(Records to use)

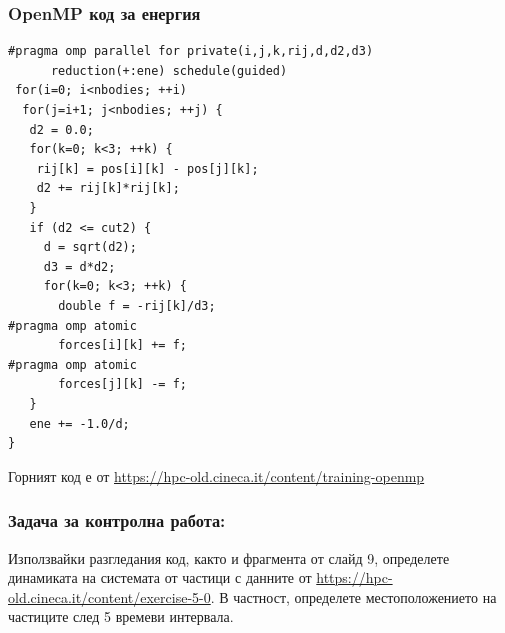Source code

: \documentclass{beamer}
\begin{document}
\begin{frame}
  \frametitle{OpenMP код за енергия}
\scriptsize
\begin{verbatim}
#pragma omp parallel for private(i,j,k,rij,d,d2,d3) 
      reduction(+:ene) schedule(guided)
 for(i=0; i<nbodies; ++i)
  for(j=i+1; j<nbodies; ++j) {
   d2 = 0.0;
   for(k=0; k<3; ++k) {
    rij[k] = pos[i][k] - pos[j][k];
    d2 += rij[k]*rij[k];
   }
   if (d2 <= cut2) {
     d = sqrt(d2);
     d3 = d*d2;
     for(k=0; k<3; ++k) {
       double f = -rij[k]/d3;
#pragma omp atomic
       forces[i][k] += f;
#pragma omp atomic
       forces[j][k] -= f;
   }
   ene += -1.0/d;
}
\end{verbatim}
\end{frame}


\begin{frame}[fragile]{}
  Горният код е от
  \url{https://hpc-old.cineca.it/content/training-openmp}
\end{frame}

\begin{frame}
  \frametitle{Задача за контролна работа:}
  Използвайки разгледания код, както и фрагмента от слайд 9,
  определете динамиката на системата от частици с данните от
  \url{https://hpc-old.cineca.it/content/exercise-5-0}. В частност,
  определете местоположението на частиците след 5 времеви интервала.
\end{frame}
\end{document}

(End Records to use)

Task to carry out: The data must be reproduced exactly, and no picture may appear in the copy.

Exercise output:
Source code

: \documentclass{beamer}
\begin{document}
\begin{frame}
  \frametitle{OpenMP код за енергия}
\scriptsize
\begin{verbatim}
#pragma omp parallel for private(i,j,k,rij,d,d2,d3) 
      reduction(+:ene) schedule(guided)
 for(i=0; i<nbodies; ++i)
  for(j=i+1; j<nbodies; ++j) {
   d2 = 0.0;
   for(k=0; k<3; ++k) {
    rij[k] = pos[i][k] - pos[j][k];
    d2 += rij[k]*rij[k];
   }
   if (d2 <= cut2) {
     d = sqrt(d2);
     d3 = d*d2;
     for(k=0; k<3; ++k) {
       double f = -rij[k]/d3;
#pragma omp atomic
       forces[i][k] += f;
#pragma omp atomic
       forces[j][k] -= f;
   }
   ene += -1.0/d;
}
\end{verbatim}
\end{frame}


\begin{frame}[fragile]{}
  Горният код е от
  \url{https://hpc-old.cineca.it/content/training-openmp}
\end{frame}

\begin{frame}
  \frametitle{Задача за контролна работа:}
  Използвайки разгледания код, както и фрагмента от слайд 9,
  определете динамиката на системата от частици с данните от
  \url{https://hpc-old.cineca.it/content/exercise-5-0}. В частност,
  определете местоположението на частиците след 5 времеви интервала.
\end{frame}
\end{document}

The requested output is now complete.